Disaster Recovery and Backup
Production environments require comprehensive disaster recovery and backup strategies implemented through Ansible.
Backup Automation:
# roles/backup/tasks/main.yml
---
- name: Create backup directories
file:
path: "{{ item }}"
state: directory
owner: backup
group: backup
mode: '0750'
loop:
- /backup/database
- /backup/application
- /backup/system
- name: Database backup
mysql_db:
name: "{{ item }}"
state: dump
target: "/backup/database/{{ item }}-{{ ansible_date_time.date }}.sql"
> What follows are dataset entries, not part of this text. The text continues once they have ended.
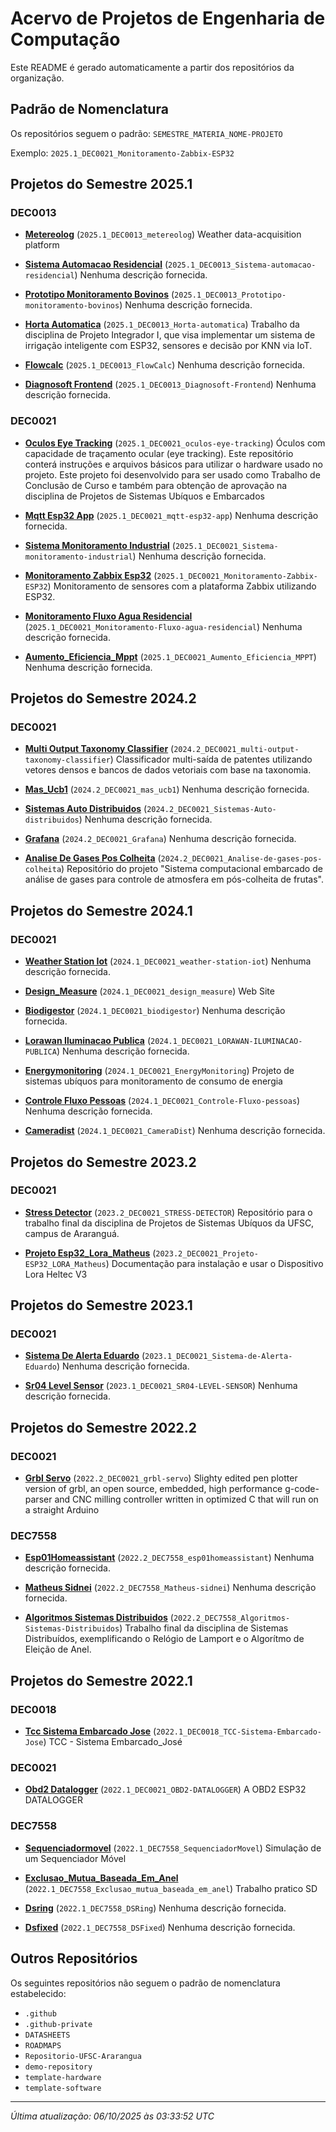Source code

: # Acervo de Projetos de Engenharia de Computação

Este README é gerado automaticamente a partir dos repositórios da organização.

## Padrão de Nomenclatura

Os repositórios seguem o padrão: `SEMESTRE_MATERIA_NOME-PROJETO`

Exemplo: `2025.1_DEC0021_Monitoramento-Zabbix-ESP32`

## Projetos do Semestre 2025.1

### DEC0013

- **[Metereolog](https://github.com/repositorio-code/2025.1_DEC0013_metereolog)** (`2025.1_DEC0013_metereolog`)
  Weather data-acquisition platform

- **[Sistema Automacao Residencial](https://github.com/repositorio-code/2025.1_DEC0013_Sistema-automacao-residencial)** (`2025.1_DEC0013_Sistema-automacao-residencial`)
  Nenhuma descrição fornecida.

- **[Prototipo Monitoramento Bovinos](https://github.com/repositorio-code/2025.1_DEC0013_Prototipo-monitoramento-bovinos)** (`2025.1_DEC0013_Prototipo-monitoramento-bovinos`)
  Nenhuma descrição fornecida.

- **[Horta Automatica](https://github.com/repositorio-code/2025.1_DEC0013_Horta-automatica)** (`2025.1_DEC0013_Horta-automatica`)
  Trabalho da disciplina de Projeto Integrador I, que visa implementar um sistema de irrigação inteligente com ESP32, sensores e decisão por KNN via IoT.

- **[Flowcalc](https://github.com/repositorio-code/2025.1_DEC0013_FlowCalc)** (`2025.1_DEC0013_FlowCalc`)
  Nenhuma descrição fornecida.

- **[Diagnosoft Frontend](https://github.com/repositorio-code/2025.1_DEC0013_Diagnosoft-Frontend)** (`2025.1_DEC0013_Diagnosoft-Frontend`)
  Nenhuma descrição fornecida.


### DEC0021

- **[Oculos Eye Tracking](https://github.com/repositorio-code/2025.1_DEC0021_oculos-eye-tracking)** (`2025.1_DEC0021_oculos-eye-tracking`)
  Óculos com capacidade de traçamento ocular (eye tracking). Este repositório conterá instruções e arquivos básicos para utilizar o hardware usado no projeto. Este projeto foi desenvolvido para ser usado como Trabalho de Conclusão de Curso e também para obtenção de aprovação na disciplina de Projetos de Sistemas Ubíquos e Embarcados

- **[Mqtt Esp32 App](https://github.com/repositorio-code/2025.1_DEC0021_mqtt-esp32-app)** (`2025.1_DEC0021_mqtt-esp32-app`)
  Nenhuma descrição fornecida.

- **[Sistema Monitoramento Industrial](https://github.com/repositorio-code/2025.1_DEC0021_Sistema-monitoramento-industrial)** (`2025.1_DEC0021_Sistema-monitoramento-industrial`)
  Nenhuma descrição fornecida.

- **[Monitoramento Zabbix Esp32](https://github.com/repositorio-code/2025.1_DEC0021_Monitoramento-Zabbix-ESP32)** (`2025.1_DEC0021_Monitoramento-Zabbix-ESP32`)
  Monitoramento de sensores com a plataforma Zabbix utilizando ESP32.

- **[Monitoramento Fluxo Agua Residencial](https://github.com/repositorio-code/2025.1_DEC0021_Monitoramento-Fluxo-agua-residencial)** (`2025.1_DEC0021_Monitoramento-Fluxo-agua-residencial`)
  Nenhuma descrição fornecida.

- **[Aumento_Eficiencia_Mppt](https://github.com/repositorio-code/2025.1_DEC0021_Aumento_Eficiencia_MPPT)** (`2025.1_DEC0021_Aumento_Eficiencia_MPPT`)
  Nenhuma descrição fornecida.


## Projetos do Semestre 2024.2

### DEC0021

- **[Multi Output Taxonomy Classifier](https://github.com/repositorio-code/2024.2_DEC0021_multi-output-taxonomy-classifier)** (`2024.2_DEC0021_multi-output-taxonomy-classifier`)
  Classificador multi-saída de patentes utilizando vetores densos e bancos de dados vetoriais com base na taxonomia.

- **[Mas_Ucb1](https://github.com/repositorio-code/2024.2_DEC0021_mas_ucb1)** (`2024.2_DEC0021_mas_ucb1`)
  Nenhuma descrição fornecida.

- **[Sistemas Auto Distribuidos](https://github.com/repositorio-code/2024.2_DEC0021_Sistemas-Auto-distribuidos)** (`2024.2_DEC0021_Sistemas-Auto-distribuidos`)
  Nenhuma descrição fornecida.

- **[Grafana](https://github.com/repositorio-code/2024.2_DEC0021_Grafana)** (`2024.2_DEC0021_Grafana`)
  Nenhuma descrição fornecida.

- **[Analise De Gases Pos Colheita](https://github.com/repositorio-code/2024.2_DEC0021_Analise-de-gases-pos-colheita)** (`2024.2_DEC0021_Analise-de-gases-pos-colheita`)
  Repositório do projeto "Sistema computacional embarcado de análise de gases para controle de atmosfera em pós-colheita de frutas".


## Projetos do Semestre 2024.1

### DEC0021

- **[Weather Station Iot](https://github.com/repositorio-code/2024.1_DEC0021_weather-station-iot)** (`2024.1_DEC0021_weather-station-iot`)
  Nenhuma descrição fornecida.

- **[Design_Measure](https://github.com/repositorio-code/2024.1_DEC0021_design_measure)** (`2024.1_DEC0021_design_measure`)
  Web Site 

- **[Biodigestor](https://github.com/repositorio-code/2024.1_DEC0021_biodigestor)** (`2024.1_DEC0021_biodigestor`)
  Nenhuma descrição fornecida.

- **[Lorawan Iluminacao Publica](https://github.com/repositorio-code/2024.1_DEC0021_LORAWAN-ILUMINACAO-PUBLICA)** (`2024.1_DEC0021_LORAWAN-ILUMINACAO-PUBLICA`)
  Nenhuma descrição fornecida.

- **[Energymonitoring](https://github.com/repositorio-code/2024.1_DEC0021_EnergyMonitoring)** (`2024.1_DEC0021_EnergyMonitoring`)
  Projeto de sistemas ubíquos para monitoramento de consumo de energia 

- **[Controle Fluxo Pessoas](https://github.com/repositorio-code/2024.1_DEC0021_Controle-Fluxo-pessoas)** (`2024.1_DEC0021_Controle-Fluxo-pessoas`)
  Nenhuma descrição fornecida.

- **[Cameradist](https://github.com/repositorio-code/2024.1_DEC0021_CameraDist)** (`2024.1_DEC0021_CameraDist`)
  Nenhuma descrição fornecida.


## Projetos do Semestre 2023.2

### DEC0021

- **[Stress Detector](https://github.com/repositorio-code/2023.2_DEC0021_STRESS-DETECTOR)** (`2023.2_DEC0021_STRESS-DETECTOR`)
  Repositório para o trabalho final da disciplina de Projetos de Sistemas Ubíquos da UFSC, campus de Araranguá.

- **[Projeto Esp32_Lora_Matheus](https://github.com/repositorio-code/2023.2_DEC0021_Projeto-ESP32_LORA_Matheus)** (`2023.2_DEC0021_Projeto-ESP32_LORA_Matheus`)
  Documentação para instalação e usar o Dispositivo Lora Heltec V3


## Projetos do Semestre 2023.1

### DEC0021

- **[Sistema De Alerta Eduardo](https://github.com/repositorio-code/2023.1_DEC0021_Sistema-de-Alerta-Eduardo)** (`2023.1_DEC0021_Sistema-de-Alerta-Eduardo`)
  Nenhuma descrição fornecida.

- **[Sr04 Level Sensor](https://github.com/repositorio-code/2023.1_DEC0021_SR04-LEVEL-SENSOR)** (`2023.1_DEC0021_SR04-LEVEL-SENSOR`)
  Nenhuma descrição fornecida.


## Projetos do Semestre 2022.2

### DEC0021

- **[Grbl Servo](https://github.com/repositorio-code/2022.2_DEC0021_grbl-servo)** (`2022.2_DEC0021_grbl-servo`)
  Slighty edited pen plotter version of grbl, an open source, embedded, high performance g-code-parser and CNC milling controller written in optimized C that will run on a straight Arduino


### DEC7558

- **[Esp01Homeassistant](https://github.com/repositorio-code/2022.2_DEC7558_esp01homeassistant)** (`2022.2_DEC7558_esp01homeassistant`)
  Nenhuma descrição fornecida.

- **[Matheus Sidnei](https://github.com/repositorio-code/2022.2_DEC7558_Matheus-sidnei)** (`2022.2_DEC7558_Matheus-sidnei`)
  Nenhuma descrição fornecida.

- **[Algoritmos Sistemas Distribuidos](https://github.com/repositorio-code/2022.2_DEC7558_Algoritmos-Sistemas-Distribuidos)** (`2022.2_DEC7558_Algoritmos-Sistemas-Distribuidos`)
  Trabalho final da disciplina de Sistemas Distribuídos, exemplificando o Relógio de Lamport e o Algorítmo de Eleição de Anel.


## Projetos do Semestre 2022.1

### DEC0018

- **[Tcc Sistema Embarcado Jose](https://github.com/repositorio-code/2022.1_DEC0018_TCC-Sistema-Embarcado-Jose)** (`2022.1_DEC0018_TCC-Sistema-Embarcado-Jose`)
  TCC - Sistema Embarcado_José


### DEC0021

- **[Obd2 Datalogger](https://github.com/repositorio-code/2022.1_DEC0021_OBD2-DATALOGGER)** (`2022.1_DEC0021_OBD2-DATALOGGER`)
  A OBD2 ESP32 DATALOGGER


### DEC7558

- **[Sequenciadormovel](https://github.com/repositorio-code/2022.1_DEC7558_SequenciadorMovel)** (`2022.1_DEC7558_SequenciadorMovel`)
  Simulação de um Sequenciador Móvel

- **[Exclusao_Mutua_Baseada_Em_Anel](https://github.com/repositorio-code/2022.1_DEC7558_Exclusao_mutua_baseada_em_anel)** (`2022.1_DEC7558_Exclusao_mutua_baseada_em_anel`)
  Trabalho pratico SD

- **[Dsring](https://github.com/repositorio-code/2022.1_DEC7558_DSRing)** (`2022.1_DEC7558_DSRing`)
  Nenhuma descrição fornecida.

- **[Dsfixed](https://github.com/repositorio-code/2022.1_DEC7558_DSFixed)** (`2022.1_DEC7558_DSFixed`)
  Nenhuma descrição fornecida.


## Outros Repositórios

Os seguintes repositórios não seguem o padrão de nomenclatura estabelecido:

- `.github`
- `.github-private`
- `DATASHEETS`
- `ROADMAPS`
- `Repositorio-UFSC-Ararangua`
- `demo-repository`
- `template-hardware`
- `template-software`


---

*Última atualização: 06/10/2025 às 03:33:52 UTC*
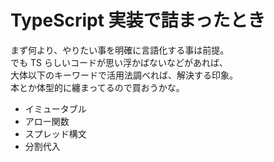 # TypeScript 実装で詰まったとき

まず何より、やりたい事を明確に言語化する事は前提。  
でも TS らしいコードが思い浮かばないなどがあれば、  
大体以下のキーワードで活用法調べれば、解決する印象。  
本とか体型的に纏まってるので買おうかな。

- イミュータブル
- アロー関数
- スプレッド構文
- 分割代入
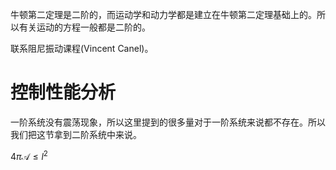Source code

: 牛顿第二定理是二阶的，而运动学和动力学都是建立在牛顿第二定理基础上的。所以有关运动的方程一般都是二阶的。

联系阻尼振动课程(Vincent Canel)。

# 控制性能分析
一阶系统没有震荡现象，所以这里提到的很多量对于一阶系统来说都不存在。所以我们把这节拿到二阶系统中来说。

$4 \pi \mathcal{A} \le l^{2}$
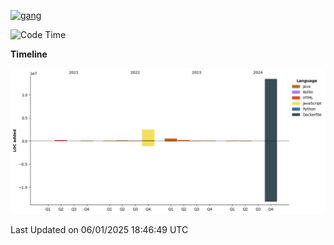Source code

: <!-- [<img src='https://dev.karakun.com/assets/posts/2018-09-16-jc-java-article/3duke_suspects.jpg' alt='java'>](https://github.com/yeahbutstill) -->
[<img src='https://asset-2.tstatic.net/tribunnewswiki/foto/bank/images/Mozart.jpg' alt='gang'>](https://github.com/yeahbutstill)

<!--START_SECTION:waka-->
![Code Time](http://img.shields.io/badge/Code%20Time-3%2C154%20hrs%2012%20mins-blue)

**Timeline**

![Lines of Code chart](https://raw.githubusercontent.com/yeahbutstill/yeahbutstill/main/assets/bar_graph.png)


 Last Updated on 06/01/2025 18:46:49 UTC
<!--END_SECTION:waka-->
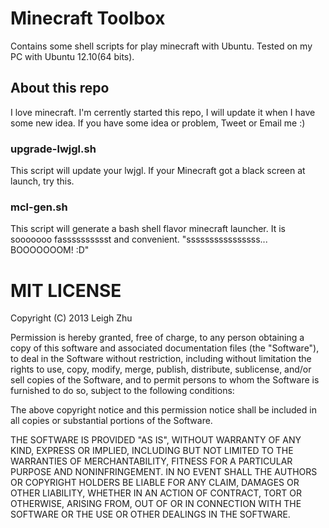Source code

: # Minecraft Toolbox
Contains some shell scripts for play minecraft with Ubuntu.
Tested on my PC with Ubuntu 12.10(64 bits).

## About this repo
I love minecraft.
I'm cerrently started this repo, I will update it when I have some new idea.
If you have some idea or problem, Tweet or Email me :)

### upgrade-lwjgl.sh
This script will update your lwjgl. If your Minecraft got a black screen at launch, try this.

### mcl-gen.sh
This script will generate a bash shell flavor minecraft launcher. It is sooooooo fasssssssssst and convenient. "ssssssssssssssss...  BOOOOOOOM!   :D"

# MIT LICENSE
Copyright (C) 2013 Leigh Zhu

Permission is hereby granted, free of charge, to any person obtaining a copy of this software and associated documentation files (the "Software"), to deal in the Software without restriction, including without limitation the rights to use, copy, modify, merge, publish, distribute, sublicense, and/or sell copies of the Software, and to permit persons to whom the Software is furnished to do so, subject to the following conditions:

The above copyright notice and this permission notice shall be included in all copies or substantial portions of the Software.

THE SOFTWARE IS PROVIDED "AS IS", WITHOUT WARRANTY OF ANY KIND, EXPRESS OR IMPLIED, INCLUDING BUT NOT LIMITED TO THE WARRANTIES OF MERCHANTABILITY, FITNESS FOR A PARTICULAR PURPOSE AND NONINFRINGEMENT. IN NO EVENT SHALL THE AUTHORS OR COPYRIGHT HOLDERS BE LIABLE FOR ANY CLAIM, DAMAGES OR OTHER LIABILITY, WHETHER IN AN ACTION OF CONTRACT, TORT OR OTHERWISE, ARISING FROM, OUT OF OR IN CONNECTION WITH THE SOFTWARE OR THE USE OR OTHER DEALINGS IN THE SOFTWARE.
loop: "{{ databases_to_backup }}"
when: "'databases' in group_names"
- name: Application data backup
archive:
path: "{{ app_data_path }}"
dest: "/backup/application/app-data-{{ ansible_date_time.date }}.tar.gz"
remove: false
when: "'web_servers' in group_names"
- name: System configuration backup
archive:
path:
- /etc
- /var/lib
dest: "/backup/system/system-config-{{ ansible_date_time.date }}.tar.gz"
exclude_path:
- /etc/shadow
- /etc/passwd
remove: false
- name: Upload backups to cloud storage
gcp_storage_object:
bucket: "{{ backup_bucket }}"
src: "{{ item }}"
dest: "{{ inventory_hostname }}/{{ item | basename }}"
loop:
- "/backup/database/*.sql"
- "/backup/application/*.tar.gz"
- "/backup/system/*.tar.gz"
Disaster Recovery Playbook:
# playbooks/disaster-recovery.yml
---
- name: Disaster recovery procedures
hosts: localhost
gather_facts: false
vars_prompt:
- name: recovery_type
prompt: "Recovery type (full|partial|data-only)"
private: false
default: "partial"
- name: backup_date
prompt: "Backup date to restore (YYYY-MM-DD)"
private: false
tasks:
- name: Validate recovery parameters
assert:
that:
- recovery_type in ['full', 'partial', 'data-only']
- backup_date | regex_search('^\d{4}-\d{2}-\d{2}$')
fail_msg: "Invalid recovery parameters"
- name: Provision new infrastructure (full recovery)
include: ../terraform/emergency-provision.yml
when: recovery_type == 'full'
- name: Restore from backups
include_tasks: restore-from-backup.yml
vars:
restore_date: "{{ backup_date }}"
- name: Verify system functionality
include_tasks: verify-recovery.yml
- name: Update DNS and load balancer
include_tasks: update-traffic-routing.yml
when: recovery_type == 'full'
Note
The patterns and practices in this chapter represent years of production experience with Infrastructure as Code. While the examples use Google Cloud Platform, the principles apply to any cloud provider or hybrid environment. Focus on understanding the patterns rather than memorizing specific syntax.